Task:
Your task is to filter the data below down to the lines holding "чисел".

Input data:
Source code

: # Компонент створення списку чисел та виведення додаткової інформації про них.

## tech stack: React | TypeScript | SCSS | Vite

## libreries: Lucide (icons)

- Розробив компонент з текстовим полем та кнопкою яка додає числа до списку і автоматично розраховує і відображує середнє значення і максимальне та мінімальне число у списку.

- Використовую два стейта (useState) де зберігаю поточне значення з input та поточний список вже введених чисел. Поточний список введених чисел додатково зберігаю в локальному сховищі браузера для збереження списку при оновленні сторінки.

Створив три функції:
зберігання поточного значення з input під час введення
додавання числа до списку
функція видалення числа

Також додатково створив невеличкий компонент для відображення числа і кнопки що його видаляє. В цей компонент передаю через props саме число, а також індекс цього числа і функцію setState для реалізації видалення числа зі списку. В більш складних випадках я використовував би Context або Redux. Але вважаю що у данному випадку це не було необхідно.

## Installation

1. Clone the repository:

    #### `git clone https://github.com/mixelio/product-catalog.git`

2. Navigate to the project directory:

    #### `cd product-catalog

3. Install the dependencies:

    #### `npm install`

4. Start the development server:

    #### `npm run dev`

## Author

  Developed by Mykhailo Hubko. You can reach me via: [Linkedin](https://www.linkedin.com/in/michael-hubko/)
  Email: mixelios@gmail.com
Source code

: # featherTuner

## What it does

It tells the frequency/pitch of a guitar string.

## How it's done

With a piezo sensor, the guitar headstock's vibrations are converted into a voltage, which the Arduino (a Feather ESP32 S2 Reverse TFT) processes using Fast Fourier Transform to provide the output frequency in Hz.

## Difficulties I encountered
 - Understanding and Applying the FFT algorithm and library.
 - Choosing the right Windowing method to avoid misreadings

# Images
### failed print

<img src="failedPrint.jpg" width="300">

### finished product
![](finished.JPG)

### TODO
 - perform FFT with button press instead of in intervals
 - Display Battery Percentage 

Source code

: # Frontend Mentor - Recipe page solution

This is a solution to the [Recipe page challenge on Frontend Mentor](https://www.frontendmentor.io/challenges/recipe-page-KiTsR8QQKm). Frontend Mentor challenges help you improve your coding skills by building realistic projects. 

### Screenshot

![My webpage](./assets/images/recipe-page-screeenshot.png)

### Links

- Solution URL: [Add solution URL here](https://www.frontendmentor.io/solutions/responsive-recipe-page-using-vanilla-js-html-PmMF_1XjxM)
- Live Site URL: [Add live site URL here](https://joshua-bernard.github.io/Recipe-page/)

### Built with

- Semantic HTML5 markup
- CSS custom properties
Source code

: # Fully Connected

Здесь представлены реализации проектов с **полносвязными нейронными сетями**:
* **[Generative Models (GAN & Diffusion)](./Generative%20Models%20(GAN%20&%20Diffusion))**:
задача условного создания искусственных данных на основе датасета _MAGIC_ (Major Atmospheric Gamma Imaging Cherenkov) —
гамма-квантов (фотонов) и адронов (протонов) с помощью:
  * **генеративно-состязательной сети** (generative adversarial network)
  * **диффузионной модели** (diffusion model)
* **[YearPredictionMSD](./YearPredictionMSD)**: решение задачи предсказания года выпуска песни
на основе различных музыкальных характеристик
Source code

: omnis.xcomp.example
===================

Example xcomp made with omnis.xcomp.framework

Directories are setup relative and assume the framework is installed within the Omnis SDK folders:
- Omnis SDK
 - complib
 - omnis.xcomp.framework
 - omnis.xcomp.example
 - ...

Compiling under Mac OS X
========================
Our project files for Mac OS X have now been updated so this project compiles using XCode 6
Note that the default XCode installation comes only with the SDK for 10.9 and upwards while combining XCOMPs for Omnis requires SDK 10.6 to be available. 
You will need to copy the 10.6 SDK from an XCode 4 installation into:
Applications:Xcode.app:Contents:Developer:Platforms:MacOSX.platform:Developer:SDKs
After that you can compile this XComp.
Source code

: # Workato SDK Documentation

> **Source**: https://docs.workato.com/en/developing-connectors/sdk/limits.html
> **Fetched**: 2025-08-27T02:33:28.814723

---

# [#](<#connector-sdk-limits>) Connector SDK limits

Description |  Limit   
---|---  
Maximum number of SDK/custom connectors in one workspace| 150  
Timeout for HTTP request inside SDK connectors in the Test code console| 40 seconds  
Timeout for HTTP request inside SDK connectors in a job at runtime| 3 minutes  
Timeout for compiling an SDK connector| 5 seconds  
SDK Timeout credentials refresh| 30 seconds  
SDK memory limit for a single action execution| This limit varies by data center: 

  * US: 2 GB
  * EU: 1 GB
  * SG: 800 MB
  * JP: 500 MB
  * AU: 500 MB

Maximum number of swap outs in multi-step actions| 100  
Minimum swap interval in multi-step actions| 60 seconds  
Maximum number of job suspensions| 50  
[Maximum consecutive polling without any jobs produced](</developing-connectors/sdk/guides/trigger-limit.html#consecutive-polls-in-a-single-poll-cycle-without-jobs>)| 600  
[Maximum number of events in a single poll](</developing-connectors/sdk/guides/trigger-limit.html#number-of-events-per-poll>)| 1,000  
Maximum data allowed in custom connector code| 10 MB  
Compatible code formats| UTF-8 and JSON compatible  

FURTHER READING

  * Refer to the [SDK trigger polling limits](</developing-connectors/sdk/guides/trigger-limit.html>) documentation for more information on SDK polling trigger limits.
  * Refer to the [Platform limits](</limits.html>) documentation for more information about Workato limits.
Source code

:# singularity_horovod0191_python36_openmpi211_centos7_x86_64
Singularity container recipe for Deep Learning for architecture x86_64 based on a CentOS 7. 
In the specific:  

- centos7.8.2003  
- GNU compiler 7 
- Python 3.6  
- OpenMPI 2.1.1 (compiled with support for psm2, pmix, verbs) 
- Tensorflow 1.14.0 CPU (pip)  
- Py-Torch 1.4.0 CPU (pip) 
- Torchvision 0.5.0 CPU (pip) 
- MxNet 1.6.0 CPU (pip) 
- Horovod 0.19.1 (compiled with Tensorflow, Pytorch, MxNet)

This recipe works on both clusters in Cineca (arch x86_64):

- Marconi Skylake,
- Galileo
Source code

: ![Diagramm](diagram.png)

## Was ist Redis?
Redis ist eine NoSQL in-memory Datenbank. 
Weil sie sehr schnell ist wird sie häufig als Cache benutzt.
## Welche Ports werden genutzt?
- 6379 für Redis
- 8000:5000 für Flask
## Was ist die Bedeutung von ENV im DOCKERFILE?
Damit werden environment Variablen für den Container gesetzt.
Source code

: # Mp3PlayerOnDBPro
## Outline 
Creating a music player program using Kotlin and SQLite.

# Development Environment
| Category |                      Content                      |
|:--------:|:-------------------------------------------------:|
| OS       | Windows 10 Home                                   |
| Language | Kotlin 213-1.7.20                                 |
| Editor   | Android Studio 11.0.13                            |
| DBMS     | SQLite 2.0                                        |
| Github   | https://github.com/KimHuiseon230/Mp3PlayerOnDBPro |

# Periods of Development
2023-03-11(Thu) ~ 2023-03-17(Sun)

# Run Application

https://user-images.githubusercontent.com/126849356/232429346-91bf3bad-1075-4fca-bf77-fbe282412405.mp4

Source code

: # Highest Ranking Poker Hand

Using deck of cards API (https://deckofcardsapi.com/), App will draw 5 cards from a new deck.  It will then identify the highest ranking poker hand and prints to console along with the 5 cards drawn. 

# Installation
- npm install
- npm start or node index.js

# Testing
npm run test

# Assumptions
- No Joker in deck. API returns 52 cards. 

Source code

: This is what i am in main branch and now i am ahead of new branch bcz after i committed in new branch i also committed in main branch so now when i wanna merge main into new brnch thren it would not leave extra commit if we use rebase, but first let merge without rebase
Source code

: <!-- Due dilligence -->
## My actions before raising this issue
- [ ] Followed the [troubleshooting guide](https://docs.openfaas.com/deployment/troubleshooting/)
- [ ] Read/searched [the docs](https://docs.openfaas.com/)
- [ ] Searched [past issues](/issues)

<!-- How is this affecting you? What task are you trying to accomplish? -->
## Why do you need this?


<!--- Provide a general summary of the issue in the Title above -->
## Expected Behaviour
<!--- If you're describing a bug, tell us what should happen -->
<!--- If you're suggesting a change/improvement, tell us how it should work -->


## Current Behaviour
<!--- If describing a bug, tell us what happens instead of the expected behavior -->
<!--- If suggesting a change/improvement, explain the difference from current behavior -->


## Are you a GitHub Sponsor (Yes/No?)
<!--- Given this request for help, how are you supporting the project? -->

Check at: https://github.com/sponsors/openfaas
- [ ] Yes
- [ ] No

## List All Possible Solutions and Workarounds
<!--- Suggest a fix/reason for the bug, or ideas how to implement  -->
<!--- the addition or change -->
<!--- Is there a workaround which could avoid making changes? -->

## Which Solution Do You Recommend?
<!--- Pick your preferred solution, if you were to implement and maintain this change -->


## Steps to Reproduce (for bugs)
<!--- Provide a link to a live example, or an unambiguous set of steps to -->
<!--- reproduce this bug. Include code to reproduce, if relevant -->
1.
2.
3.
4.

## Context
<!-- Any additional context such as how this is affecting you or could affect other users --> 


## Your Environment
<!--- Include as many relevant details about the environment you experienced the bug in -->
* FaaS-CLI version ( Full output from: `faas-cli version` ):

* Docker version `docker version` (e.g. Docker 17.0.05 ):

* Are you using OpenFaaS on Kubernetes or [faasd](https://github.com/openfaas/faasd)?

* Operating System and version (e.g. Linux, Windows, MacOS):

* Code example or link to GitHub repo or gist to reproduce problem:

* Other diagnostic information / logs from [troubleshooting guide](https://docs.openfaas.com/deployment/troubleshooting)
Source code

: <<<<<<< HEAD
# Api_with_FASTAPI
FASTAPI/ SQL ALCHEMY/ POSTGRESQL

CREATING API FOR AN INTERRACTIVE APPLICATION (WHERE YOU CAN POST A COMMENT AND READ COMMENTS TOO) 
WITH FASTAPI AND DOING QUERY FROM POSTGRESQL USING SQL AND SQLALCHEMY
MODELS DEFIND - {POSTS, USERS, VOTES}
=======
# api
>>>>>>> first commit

Task solution:
: # Компонент створення списку чисел та виведення додаткової інформації про них.
- Використовую два стейта (useState) де зберігаю поточне значення з input та поточний список вже введених чисел. Поточний список введених чисел додатково зберігаю в локальному сховищі браузера для збереження списку при оновленні сторінки.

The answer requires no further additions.